Aim of the exercise:
Your job is to copy every record exactly.

(Extracted data entries)

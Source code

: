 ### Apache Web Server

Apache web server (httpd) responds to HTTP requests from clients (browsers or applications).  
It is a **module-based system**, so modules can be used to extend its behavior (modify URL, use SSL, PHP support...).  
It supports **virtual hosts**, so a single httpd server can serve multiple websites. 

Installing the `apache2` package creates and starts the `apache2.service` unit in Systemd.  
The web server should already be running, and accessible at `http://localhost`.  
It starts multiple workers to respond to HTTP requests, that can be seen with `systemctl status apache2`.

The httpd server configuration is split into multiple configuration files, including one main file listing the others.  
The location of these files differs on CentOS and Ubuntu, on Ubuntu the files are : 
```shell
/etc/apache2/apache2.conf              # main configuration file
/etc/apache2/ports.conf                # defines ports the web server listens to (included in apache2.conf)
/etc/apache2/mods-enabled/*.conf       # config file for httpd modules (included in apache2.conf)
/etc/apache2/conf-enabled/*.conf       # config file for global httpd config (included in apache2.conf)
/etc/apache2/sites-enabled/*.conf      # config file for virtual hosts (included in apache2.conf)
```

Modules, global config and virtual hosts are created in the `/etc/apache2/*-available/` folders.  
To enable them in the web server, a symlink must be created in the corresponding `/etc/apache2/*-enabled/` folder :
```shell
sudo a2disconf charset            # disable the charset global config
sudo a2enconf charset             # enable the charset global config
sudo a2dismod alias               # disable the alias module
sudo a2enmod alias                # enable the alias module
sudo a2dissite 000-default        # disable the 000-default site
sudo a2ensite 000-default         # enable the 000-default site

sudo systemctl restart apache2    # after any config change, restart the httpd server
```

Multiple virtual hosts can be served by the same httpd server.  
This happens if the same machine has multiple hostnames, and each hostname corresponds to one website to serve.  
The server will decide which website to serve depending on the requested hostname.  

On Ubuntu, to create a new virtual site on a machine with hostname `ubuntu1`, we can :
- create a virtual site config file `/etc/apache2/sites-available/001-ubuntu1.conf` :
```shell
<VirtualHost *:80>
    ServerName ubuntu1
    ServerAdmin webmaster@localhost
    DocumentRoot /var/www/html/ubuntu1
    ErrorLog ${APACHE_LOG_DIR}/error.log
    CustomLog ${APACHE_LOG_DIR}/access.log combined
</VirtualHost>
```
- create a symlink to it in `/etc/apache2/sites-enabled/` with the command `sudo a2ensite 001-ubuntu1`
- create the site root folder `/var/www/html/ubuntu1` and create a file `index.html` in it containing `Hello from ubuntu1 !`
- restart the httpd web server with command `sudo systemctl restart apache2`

Your solution:
Source code

: ### Apache Web Server

Apache web server (httpd) responds to HTTP requests from clients (browsers or applications).  
It is a **module-based system**, so modules can be used to extend its behavior (modify URL, use SSL, PHP support...).  
It supports **virtual hosts**, so a single httpd server can serve multiple websites. 

Installing the `apache2` package creates and starts the `apache2.service` unit in Systemd.  
The web server should already be running, and accessible at `http://localhost`.  
It starts multiple workers to respond to HTTP requests, that can be seen with `systemctl status apache2`.

The httpd server configuration is split into multiple configuration files, including one main file listing the others.  
The location of these files differs on CentOS and Ubuntu, on Ubuntu the files are : 
```shell
/etc/apache2/apache2.conf              # main configuration file
/etc/apache2/ports.conf                # defines ports the web server listens to (included in apache2.conf)
/etc/apache2/mods-enabled/*.conf       # config file for httpd modules (included in apache2.conf)
/etc/apache2/conf-enabled/*.conf       # config file for global httpd config (included in apache2.conf)
/etc/apache2/sites-enabled/*.conf      # config file for virtual hosts (included in apache2.conf)
```

Modules, global config and virtual hosts are created in the `/etc/apache2/*-available/` folders.  
To enable them in the web server, a symlink must be created in the corresponding `/etc/apache2/*-enabled/` folder :
```shell
sudo a2disconf charset            # disable the charset global config
sudo a2enconf charset             # enable the charset global config
sudo a2dismod alias               # disable the alias module
sudo a2enmod alias                # enable the alias module
sudo a2dissite 000-default        # disable the 000-default site
sudo a2ensite 000-default         # enable the 000-default site

sudo systemctl restart apache2    # after any config change, restart the httpd server
```

Multiple virtual hosts can be served by the same httpd server.  
This happens if the same machine has multiple hostnames, and each hostname corresponds to one website to serve.  
The server will decide which website to serve depending on the requested hostname.  

On Ubuntu, to create a new virtual site on a machine with hostname `ubuntu1`, we can :
- create a virtual site config file `/etc/apache2/sites-available/001-ubuntu1.conf` :
```shell
<VirtualHost *:80>
    ServerName ubuntu1
    ServerAdmin webmaster@localhost
    DocumentRoot /var/www/html/ubuntu1
    ErrorLog ${APACHE_LOG_DIR}/error.log
    CustomLog ${APACHE_LOG_DIR}/access.log combined
</VirtualHost>
```
- create a symlink to it in `/etc/apache2/sites-enabled/` with the command `sudo a2ensite 001-ubuntu1`
- create the site root folder `/var/www/html/ubuntu1` and create a file `index.html` in it containing `Hello from ubuntu1 !`
- restart the httpd web server with command `sudo systemctl restart apache2`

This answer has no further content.